マサチューセッツ工科大学(MIT)の研究班は17日、暗視ゴーグルのような赤外線画像装置よりはるかに強力な暗視機能をもたらす新型チップを開発したことを明らかにした。
同チップを応用すれば、たとえば、完全なる暗闇のなかでも壁を透視して犯人や被害者を見つけることも可能になり、警察や救助隊、兵士に革新的機能をもたらす可能性がある。
暗視機器はこれまで、極低温冷却を必要とし、しかもかなり重くなり、開発費も高額で、作動も遅いことから、非実用的だった。
アントレプレナー誌によると、MITの研究班が今回開発したのは、グラフィーン(graphene)と呼ばれる素材が使われたチップで、「それを用いた赤外線検知器は、スマートフォンやラップトップに搭載できるほど小さい」と共同研究主任のトーマス・パラシオス氏は説明している。
グラフィーンは、非常に軽量でありながらも鉄の100倍の強度がある。また、赤外線を検知する素材としても知られる。
研究班は、微視的な検知器チップをグラフィーンでつくり、さらに、信号の伝達にもグラフィーンを使うと同時に、エアー・ポケット内にチップをつるす設計によって空冷を可能にした。その結果、小型化と冷却が実現した。
試作品の実験では、暗闇のなかで人の手のかたちを検知できた。
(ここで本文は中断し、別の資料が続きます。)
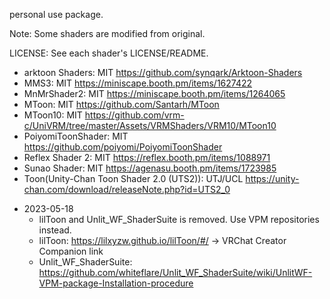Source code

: personal use package.

Note: Some shaders are modified from original.

LICENSE: See each shader's LICENSE/README.

* arktoon Shaders: MIT https://github.com/synqark/Arktoon-Shaders
* MMS3: MIT https://miniscape.booth.pm/items/1627422
* MnMrShader2: MIT https://miniscape.booth.pm/items/1264065
* MToon: MIT https://github.com/Santarh/MToon
* MToon10: MIT https://github.com/vrm-c/UniVRM/tree/master/Assets/VRMShaders/VRM10/MToon10
* PoiyomiToonShader: MIT https://github.com/poiyomi/PoiyomiToonShader
* Reflex Shader 2: MIT https://reflex.booth.pm/items/1088971
* Sunao Shader: MIT https://agenasu.booth.pm/items/1723985
* Toon(Unity-Chan Toon Shader 2.0 (UTS2)): UTJ/UCL https://unity-chan.com/download/releaseNote.php?id=UTS2_0

- 2023-05-18
  - lilToon and Unlit_WF_ShaderSuite is removed. Use VPM repositories instead.
  - lilToon: https://lilxyzw.github.io/lilToon/#/ -> VRChat Creator Companion link
  - Unlit_WF_ShaderSuite: https://github.com/whiteflare/Unlit_WF_ShaderSuite/wiki/UnlitWF-VPM-package-Installation-procedure
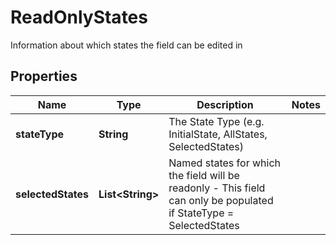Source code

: 

# ReadOnlyStates

Information about which states the field can be edited in

## Properties

| Name | Type | Description | Notes |
|------------ | ------------- | ------------- | -------------|
|**stateType** | **String** | The State Type (e.g. InitialState, AllStates, SelectedStates) |  |
|**selectedStates** | **List&lt;String&gt;** | Named states for which the field will be readonly - This field can only be populated if StateType &#x3D; SelectedStates |  |



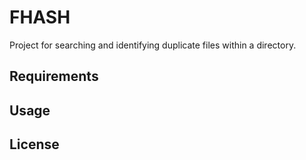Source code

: FHASH
=========

Project for  searching and identifying duplicate files within a directory.


Requirements
------------



Usage
-----


License
-------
目標は、解像度を大幅に上げることで応用範囲を広げることにある。
パラシオス氏によると、グラフィーン製のチップや検知器は、たとえば、車のウィンドシールドに埋め込まれることで、進行方向の道路を見ながら状況を認識できる暗視システムが考えられる。
あるいは、スマートフォンに搭載することで、暗視した状況をスマートフォン画面に映し出すことも可能となる。
いずれによせ、同研究はまだ初期の実験段階で、実用化にはしばらくかかるもよう。